Granted, as a ‘eureka’ moment it was less profitable than some others. But it’s rare that I feel like Archimedes in his bathtub, so I still took the chance to run around in the nude for a while like he did. Oh to be an eccentric ancient Greek mathematician, eh readers?
From there, the whole idea just snowballed, really. What can I say? It was six-year-old Lani who suggested the dolls could make guards. We had just been to London so perhaps she thought the skins would resemble the bear-fur hats of the Grenadier guards. I still thought they looked like an unruly head of hair, or a hat the Queen might wear to Australia in the sixties. But I was big about it and we went with 'guards'. I do want to stress, however, that none of this would have happened if not for me.
Then it was a question of who or what would they guard? The girls at that time were just crazy for embalmed human remains.
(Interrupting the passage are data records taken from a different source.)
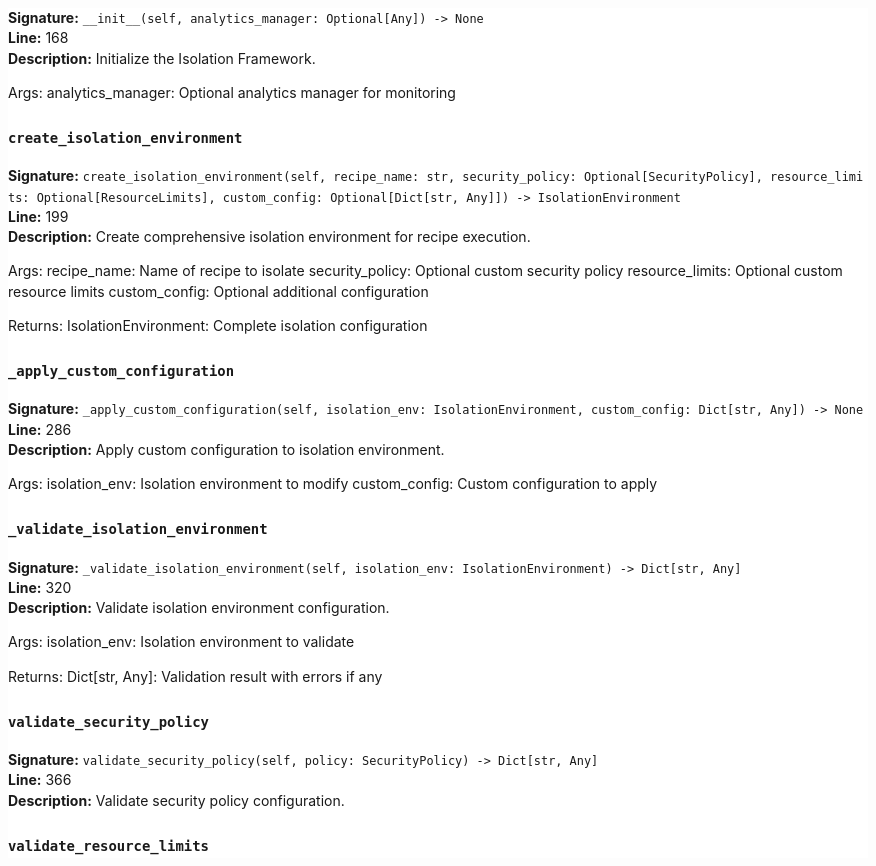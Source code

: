 **Signature:** `__init__(self, analytics_manager: Optional[Any]) -> None`  
**Line:** 168  
**Description:** Initialize the Isolation Framework.

Args:
    analytics_manager: Optional analytics manager for monitoring

### `create_isolation_environment`

**Signature:** `create_isolation_environment(self, recipe_name: str, security_policy: Optional[SecurityPolicy], resource_limits: Optional[ResourceLimits], custom_config: Optional[Dict[str, Any]]) -> IsolationEnvironment`  
**Line:** 199  
**Description:** Create comprehensive isolation environment for recipe execution.

Args:
    recipe_name: Name of recipe to isolate
    security_policy: Optional custom security policy
    resource_limits: Optional custom resource limits
    custom_config: Optional additional configuration
    
Returns:
    IsolationEnvironment: Complete isolation configuration

### `_apply_custom_configuration`

**Signature:** `_apply_custom_configuration(self, isolation_env: IsolationEnvironment, custom_config: Dict[str, Any]) -> None`  
**Line:** 286  
**Description:** Apply custom configuration to isolation environment.

Args:
    isolation_env: Isolation environment to modify
    custom_config: Custom configuration to apply

### `_validate_isolation_environment`

**Signature:** `_validate_isolation_environment(self, isolation_env: IsolationEnvironment) -> Dict[str, Any]`  
**Line:** 320  
**Description:** Validate isolation environment configuration.

Args:
    isolation_env: Isolation environment to validate
    
Returns:
    Dict[str, Any]: Validation result with errors if any

### `validate_security_policy`

**Signature:** `validate_security_policy(self, policy: SecurityPolicy) -> Dict[str, Any]`  
**Line:** 366  
**Description:** Validate security policy configuration.

### `validate_resource_limits`
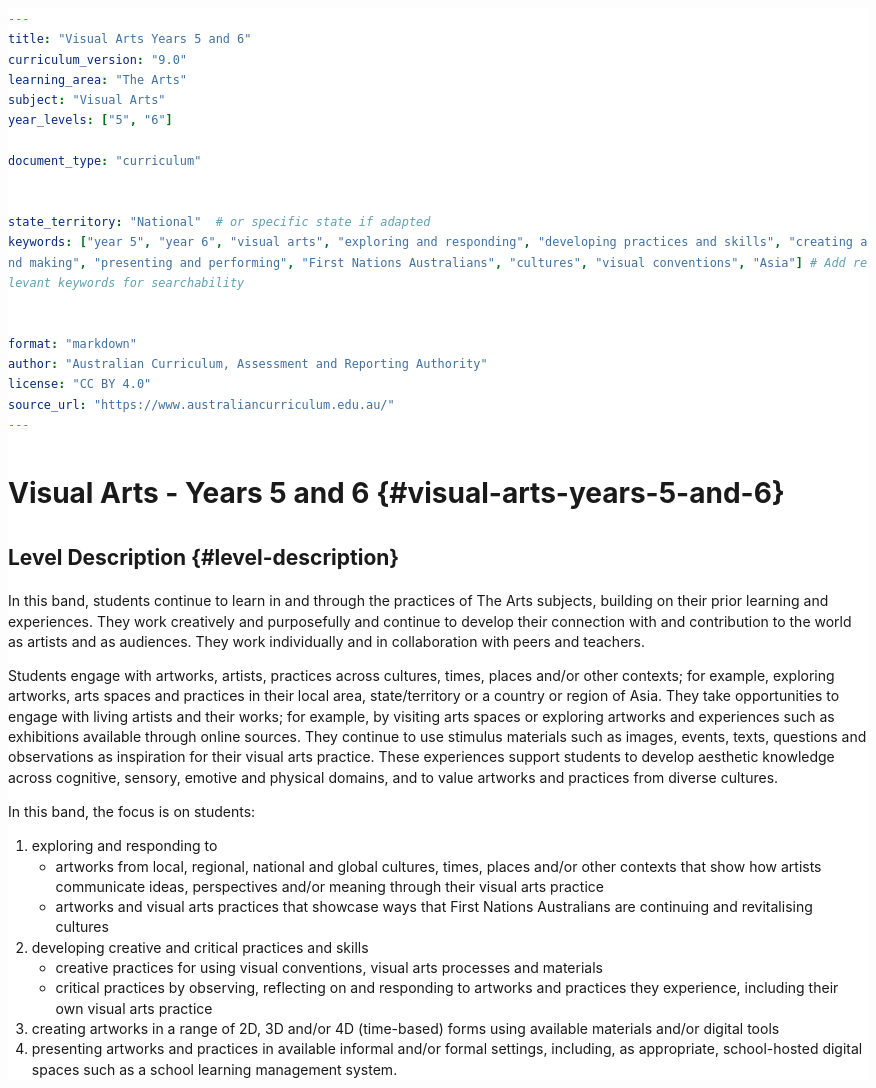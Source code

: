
 ```yaml
---
title: "Visual Arts Years 5 and 6"
curriculum_version: "9.0"
learning_area: "The Arts"
subject: "Visual Arts"
year_levels: ["5", "6"]

document_type: "curriculum"


state_territory: "National"  # or specific state if adapted
keywords: ["year 5", "year 6", "visual arts", "exploring and responding", "developing practices and skills", "creating and making", "presenting and performing", "First Nations Australians", "cultures", "visual conventions", "Asia"] # Add relevant keywords for searchability


format: "markdown"
author: "Australian Curriculum, Assessment and Reporting Authority"
license: "CC BY 4.0"
source_url: "https://www.australiancurriculum.edu.au/"
---
```


# Visual Arts - Years 5 and 6 {#visual-arts-years-5-and-6}

## Level Description {#level-description}

In this band, students continue to learn in and through the practices of The Arts subjects, building on their prior learning and experiences. They work creatively and purposefully and continue to develop their connection with and contribution to the world as artists and as audiences. They work individually and in collaboration with peers and teachers.

Students engage with artworks, artists, practices across cultures, times, places and/or other contexts; for example, exploring artworks, arts spaces and practices in their local area, state/territory or a country or region of Asia. They take opportunities to engage with living artists and their works; for example, by visiting arts spaces or exploring artworks and experiences such as exhibitions available through online sources. They continue to use stimulus materials such as images, events, texts, questions and observations as inspiration for their visual arts practice. These experiences support students to develop aesthetic knowledge across cognitive, sensory, emotive and physical domains, and to value artworks and practices from diverse cultures.

In this band, the focus is on students:

1.  exploring and responding to
    *   artworks from local, regional, national and global cultures, times, places and/or other contexts that show how artists communicate ideas, perspectives and/or meaning through their visual arts practice
    *   artworks and visual arts practices that showcase ways that First Nations Australians are continuing and revitalising cultures
2.  developing creative and critical practices and skills
    *   creative practices for using visual conventions, visual arts processes and materials
    *   critical practices by observing, reflecting on and responding to artworks and practices they experience, including their own visual arts practice
3.  creating artworks in a range of 2D, 3D and/or 4D (time-based) forms using available materials and/or digital tools
4.  presenting artworks and practices in available informal and/or formal settings, including, as appropriate, school-hosted digital spaces such as a school learning management system.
We'd just visited the British Museum, so Lani suggested our forces could guard a mummy. When I said we had no Egyptian dead people in the house Lani spoke the kind of sentence that makes me love being a stay-home dad, one I'd not heard enough in 20 years of working in busy newsrooms:
“Let’s mummify our robot!”
SERIOUS TIP: Kids shouldn't burn themselves on hot ovens.
Also, I said 'if you have an oven' to sound funny, but it should be remembered it's actually not a given in Chinese homes, as touched on in my previous oven-related post Cakes From The Grave.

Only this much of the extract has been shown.